Okay here is the thing, my HP adapter ( ppp012a-s) is not 100% dead, it still gives out some volts but not enough to power the laptop on(the LED keep on bleeping), it kinda goes on and off at a fast pace (don't know the word to explain it) so I checked everything from the connector/header and the cable and this is still the same so I thought to open it up and it is kinda hard to know what is wrong with it. One other thing is the rectifier you have shown on the vid is not inside of my adapter, there is a blue thing in-cased in a black lead kind thing in the exact same place, so here is what I am asking, your case the adapter was dead but mine is not, the rectifiers are not looking the same so what should I do? That would be really kind of you to help me out of this jam.

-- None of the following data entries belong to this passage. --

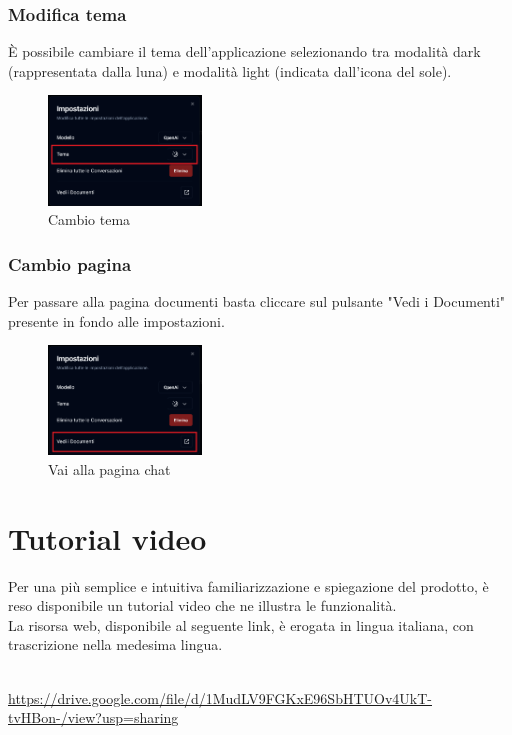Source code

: \newpage
\subsubsection{Modifica tema}
È possibile cambiare il tema dell'applicazione selezionando tra modalità dark (rappresentata dalla luna) e modalità light (indicata dall'icona del sole).
\begin{figure}[h!]
    \centering
    \includegraphics[width=0.364\textwidth]{settingchattheme.png}
    \caption{Cambio tema}\label{fig:settingchattheme}
\end{figure}
\subsubsection{Cambio pagina}
Per passare alla pagina documenti basta cliccare sul pulsante "Vedi i Documenti" presente in fondo alle impostazioni.
\begin{figure}[h!]
    \centering
    \includegraphics[width=0.364\textwidth]{settingchatchange.png}
    \caption{Vai alla pagina chat}\label{fig:changepage}
\end{figure}

\newpage
\section{Tutorial video}\label{sec:video}

Per una più semplice e intuitiva familiarizzazione e spiegazione del prodotto, è reso disponibile un tutorial video che ne illustra le funzionalità.\\
La risorsa web, disponibile al seguente link, è erogata in lingua italiana, con trascrizione nella medesima lingua.\\ \\
\begin{footnotesize}
    \noindent \url{https://drive.google.com/file/d/1MudLV9FGKxE96SbHTUOv4UkT-tvHBon-/view?usp=sharing}
\end{footnotesize}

P.S I tested with a DELL adapter (19.5V 5+A while mine is 19V 4.34 A and the laptop worked just fine but the extra V is not a good thing and I don't have that Dell adapter forever)

1 reply

Reply 2 years ago


2 years ago
Best video for charger repair


3 years ago

U can buy this one on think.


3 years ago

Okay here is the thing, my HP adapter ( ppp012a-s) is not 100% dead, it still gives out some volts but not enough to power the laptop on, it kinda goes on and off at a fast pace (dont know the word to explain it) so I checked everything from the connector/header and the cable and this is still the same so I thought to open it up and it is kinda hard to know what is wrong with it, as I searched some fixed this with a simple rectifier replacement but I am not sure if that is the case and it is different from adapter to adapter but one thing I am sure of is that this can be fixed easily please help me out here.


3 years ago on Step 3

I like this instructable because you take apart the housing and also show the a nice schematic of the connector, I had assumed that the center pin was the "hot" and that both the outer and inner sleeves were both return. So I'm glad you took the time to post it and that I found it!

In my repair, I immediately noticed cold solder joints where the wires attach to the circuit board. So at step 3 all I had to do was reflow the solder, not remove the wires. A very simple repair for me. I would've taken pictures, but, alas, my point-n-shoot camera is also quite dead, probably due to another cold solder joint. And my SLR doesn't have a very good macro mode.


After looking at this for a while, I decided to try to fix my Probook 4410s charger. After I opened, noticed it was a broken cable at the base. Thanks for this guide, man. Helped me a LOT


7 years ago on Step 2

I usually use a wood working chisel. ive also used an exacto knife screwed into a soldering iron as a "hot knife"

5 replies

Reply 5 years ago on Introduction

Its pretty dangerous. Did it work for you afterward? I expect it did. My hp power didn't work before and i didn't repire it.I bough a new one from It is a great source for OEM chargers if you can find them.


Reply 7 years ago on Step 2

here you go, its a little slap and dash. need to take photos of the one I made/use at home. Rather than the new one I just made for Quelab (our local Hackerspace)


Reply 7 years ago on Introduction

you can also get a junkable kitchen knife (one with a good riveted on handle.) wrap the handle in kapton tape and just heat the blade over a stovetop burner/torch

but like all things involving melting plastic. do it with plenty of ventilation

Obviously you never use the knife for food again, as it may have burned on plastic.